Copy the entries below in full, keeping them exactly as they are.

• **Information**
= = = =

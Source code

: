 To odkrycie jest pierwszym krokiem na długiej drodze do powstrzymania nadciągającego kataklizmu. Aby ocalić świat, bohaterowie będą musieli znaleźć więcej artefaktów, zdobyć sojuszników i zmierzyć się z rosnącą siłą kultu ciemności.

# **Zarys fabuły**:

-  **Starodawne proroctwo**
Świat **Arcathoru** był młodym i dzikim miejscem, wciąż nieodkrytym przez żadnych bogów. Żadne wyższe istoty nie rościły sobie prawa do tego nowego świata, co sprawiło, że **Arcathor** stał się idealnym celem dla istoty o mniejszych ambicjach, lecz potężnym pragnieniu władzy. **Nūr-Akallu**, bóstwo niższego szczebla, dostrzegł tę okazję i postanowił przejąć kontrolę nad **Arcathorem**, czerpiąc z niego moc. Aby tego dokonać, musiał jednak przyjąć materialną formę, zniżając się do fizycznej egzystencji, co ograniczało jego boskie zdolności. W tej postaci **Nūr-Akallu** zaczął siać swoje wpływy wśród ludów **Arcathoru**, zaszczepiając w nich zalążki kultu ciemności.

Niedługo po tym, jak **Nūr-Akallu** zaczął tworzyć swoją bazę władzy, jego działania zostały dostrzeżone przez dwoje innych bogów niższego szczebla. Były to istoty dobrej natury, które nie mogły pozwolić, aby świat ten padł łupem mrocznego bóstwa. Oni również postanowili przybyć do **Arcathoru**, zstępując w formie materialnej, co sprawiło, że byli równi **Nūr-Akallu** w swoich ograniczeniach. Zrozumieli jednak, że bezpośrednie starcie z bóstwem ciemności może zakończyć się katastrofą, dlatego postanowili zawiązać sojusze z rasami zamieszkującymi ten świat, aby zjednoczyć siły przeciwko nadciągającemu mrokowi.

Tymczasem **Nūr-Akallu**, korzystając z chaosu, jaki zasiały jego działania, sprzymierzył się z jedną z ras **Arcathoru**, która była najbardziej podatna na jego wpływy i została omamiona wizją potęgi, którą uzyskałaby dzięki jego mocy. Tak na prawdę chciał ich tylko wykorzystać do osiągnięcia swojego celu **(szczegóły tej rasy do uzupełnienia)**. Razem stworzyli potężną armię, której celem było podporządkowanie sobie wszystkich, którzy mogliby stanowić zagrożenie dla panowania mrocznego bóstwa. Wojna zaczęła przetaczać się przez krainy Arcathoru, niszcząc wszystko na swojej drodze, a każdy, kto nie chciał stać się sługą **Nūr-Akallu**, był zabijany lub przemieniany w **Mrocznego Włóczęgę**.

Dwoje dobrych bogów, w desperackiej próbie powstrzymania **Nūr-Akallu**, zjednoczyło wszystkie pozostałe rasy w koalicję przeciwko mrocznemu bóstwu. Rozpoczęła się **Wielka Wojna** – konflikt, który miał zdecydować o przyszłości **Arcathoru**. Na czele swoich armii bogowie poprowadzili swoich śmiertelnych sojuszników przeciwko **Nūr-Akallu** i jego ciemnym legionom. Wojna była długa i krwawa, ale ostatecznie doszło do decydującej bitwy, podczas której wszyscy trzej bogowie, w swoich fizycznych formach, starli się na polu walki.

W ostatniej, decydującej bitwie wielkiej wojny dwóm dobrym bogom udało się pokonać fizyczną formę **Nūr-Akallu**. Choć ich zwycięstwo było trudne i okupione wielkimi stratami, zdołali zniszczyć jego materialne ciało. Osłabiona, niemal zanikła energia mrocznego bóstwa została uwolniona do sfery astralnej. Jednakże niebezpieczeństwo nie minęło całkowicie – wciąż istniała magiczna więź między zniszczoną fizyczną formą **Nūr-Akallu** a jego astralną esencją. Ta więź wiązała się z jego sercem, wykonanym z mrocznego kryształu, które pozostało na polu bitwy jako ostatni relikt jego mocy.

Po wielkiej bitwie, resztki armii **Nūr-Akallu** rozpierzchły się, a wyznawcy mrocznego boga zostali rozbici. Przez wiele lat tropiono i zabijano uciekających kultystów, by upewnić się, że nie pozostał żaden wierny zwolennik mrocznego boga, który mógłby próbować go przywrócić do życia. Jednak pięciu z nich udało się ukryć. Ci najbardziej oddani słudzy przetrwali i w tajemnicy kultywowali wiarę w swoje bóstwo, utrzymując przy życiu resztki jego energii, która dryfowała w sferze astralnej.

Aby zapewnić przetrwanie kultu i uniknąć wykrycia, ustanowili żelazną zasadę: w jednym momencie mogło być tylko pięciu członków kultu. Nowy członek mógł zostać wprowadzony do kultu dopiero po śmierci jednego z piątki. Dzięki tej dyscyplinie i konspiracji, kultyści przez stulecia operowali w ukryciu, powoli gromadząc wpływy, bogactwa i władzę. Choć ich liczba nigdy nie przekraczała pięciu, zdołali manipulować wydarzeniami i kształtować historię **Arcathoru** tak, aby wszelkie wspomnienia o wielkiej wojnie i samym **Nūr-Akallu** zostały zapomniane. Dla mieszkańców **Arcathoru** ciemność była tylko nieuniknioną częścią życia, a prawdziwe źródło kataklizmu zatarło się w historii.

= = = =

• **Answer to the problem**
Source code

: To odkrycie jest pierwszym krokiem na długiej drodze do powstrzymania nadciągającego kataklizmu. Aby ocalić świat, bohaterowie będą musieli znaleźć więcej artefaktów, zdobyć sojuszników i zmierzyć się z rosnącą siłą kultu ciemności.

# **Zarys fabuły**:

-  **Starodawne proroctwo**
Świat **Arcathoru** był młodym i dzikim miejscem, wciąż nieodkrytym przez żadnych bogów. Żadne wyższe istoty nie rościły sobie prawa do tego nowego świata, co sprawiło, że **Arcathor** stał się idealnym celem dla istoty o mniejszych ambicjach, lecz potężnym pragnieniu władzy. **Nūr-Akallu**, bóstwo niższego szczebla, dostrzegł tę okazję i postanowił przejąć kontrolę nad **Arcathorem**, czerpiąc z niego moc. Aby tego dokonać, musiał jednak przyjąć materialną formę, zniżając się do fizycznej egzystencji, co ograniczało jego boskie zdolności. W tej postaci **Nūr-Akallu** zaczął siać swoje wpływy wśród ludów **Arcathoru**, zaszczepiając w nich zalążki kultu ciemności.

Niedługo po tym, jak **Nūr-Akallu** zaczął tworzyć swoją bazę władzy, jego działania zostały dostrzeżone przez dwoje innych bogów niższego szczebla. Były to istoty dobrej natury, które nie mogły pozwolić, aby świat ten padł łupem mrocznego bóstwa. Oni również postanowili przybyć do **Arcathoru**, zstępując w formie materialnej, co sprawiło, że byli równi **Nūr-Akallu** w swoich ograniczeniach. Zrozumieli jednak, że bezpośrednie starcie z bóstwem ciemności może zakończyć się katastrofą, dlatego postanowili zawiązać sojusze z rasami zamieszkującymi ten świat, aby zjednoczyć siły przeciwko nadciągającemu mrokowi.

Tymczasem **Nūr-Akallu**, korzystając z chaosu, jaki zasiały jego działania, sprzymierzył się z jedną z ras **Arcathoru**, która była najbardziej podatna na jego wpływy i została omamiona wizją potęgi, którą uzyskałaby dzięki jego mocy. Tak na prawdę chciał ich tylko wykorzystać do osiągnięcia swojego celu **(szczegóły tej rasy do uzupełnienia)**. Razem stworzyli potężną armię, której celem było podporządkowanie sobie wszystkich, którzy mogliby stanowić zagrożenie dla panowania mrocznego bóstwa. Wojna zaczęła przetaczać się przez krainy Arcathoru, niszcząc wszystko na swojej drodze, a każdy, kto nie chciał stać się sługą **Nūr-Akallu**, był zabijany lub przemieniany w **Mrocznego Włóczęgę**.

Dwoje dobrych bogów, w desperackiej próbie powstrzymania **Nūr-Akallu**, zjednoczyło wszystkie pozostałe rasy w koalicję przeciwko mrocznemu bóstwu. Rozpoczęła się **Wielka Wojna** – konflikt, który miał zdecydować o przyszłości **Arcathoru**. Na czele swoich armii bogowie poprowadzili swoich śmiertelnych sojuszników przeciwko **Nūr-Akallu** i jego ciemnym legionom. Wojna była długa i krwawa, ale ostatecznie doszło do decydującej bitwy, podczas której wszyscy trzej bogowie, w swoich fizycznych formach, starli się na polu walki.

W ostatniej, decydującej bitwie wielkiej wojny dwóm dobrym bogom udało się pokonać fizyczną formę **Nūr-Akallu**. Choć ich zwycięstwo było trudne i okupione wielkimi stratami, zdołali zniszczyć jego materialne ciało. Osłabiona, niemal zanikła energia mrocznego bóstwa została uwolniona do sfery astralnej. Jednakże niebezpieczeństwo nie minęło całkowicie – wciąż istniała magiczna więź między zniszczoną fizyczną formą **Nūr-Akallu** a jego astralną esencją. Ta więź wiązała się z jego sercem, wykonanym z mrocznego kryształu, które pozostało na polu bitwy jako ostatni relikt jego mocy.

Po wielkiej bitwie, resztki armii **Nūr-Akallu** rozpierzchły się, a wyznawcy mrocznego boga zostali rozbici. Przez wiele lat tropiono i zabijano uciekających kultystów, by upewnić się, że nie pozostał żaden wierny zwolennik mrocznego boga, który mógłby próbować go przywrócić do życia. Jednak pięciu z nich udało się ukryć. Ci najbardziej oddani słudzy przetrwali i w tajemnicy kultywowali wiarę w swoje bóstwo, utrzymując przy życiu resztki jego energii, która dryfowała w sferze astralnej.

Aby zapewnić przetrwanie kultu i uniknąć wykrycia, ustanowili żelazną zasadę: w jednym momencie mogło być tylko pięciu członków kultu. Nowy członek mógł zostać wprowadzony do kultu dopiero po śmierci jednego z piątki. Dzięki tej dyscyplinie i konspiracji, kultyści przez stulecia operowali w ukryciu, powoli gromadząc wpływy, bogactwa i władzę. Choć ich liczba nigdy nie przekraczała pięciu, zdołali manipulować wydarzeniami i kształtować historię **Arcathoru** tak, aby wszelkie wspomnienia o wielkiej wojnie i samym **Nūr-Akallu** zostały zapomniane. Dla mieszkańców **Arcathoru** ciemność była tylko nieuniknioną częścią życia, a prawdziwe źródło kataklizmu zatarło się w historii.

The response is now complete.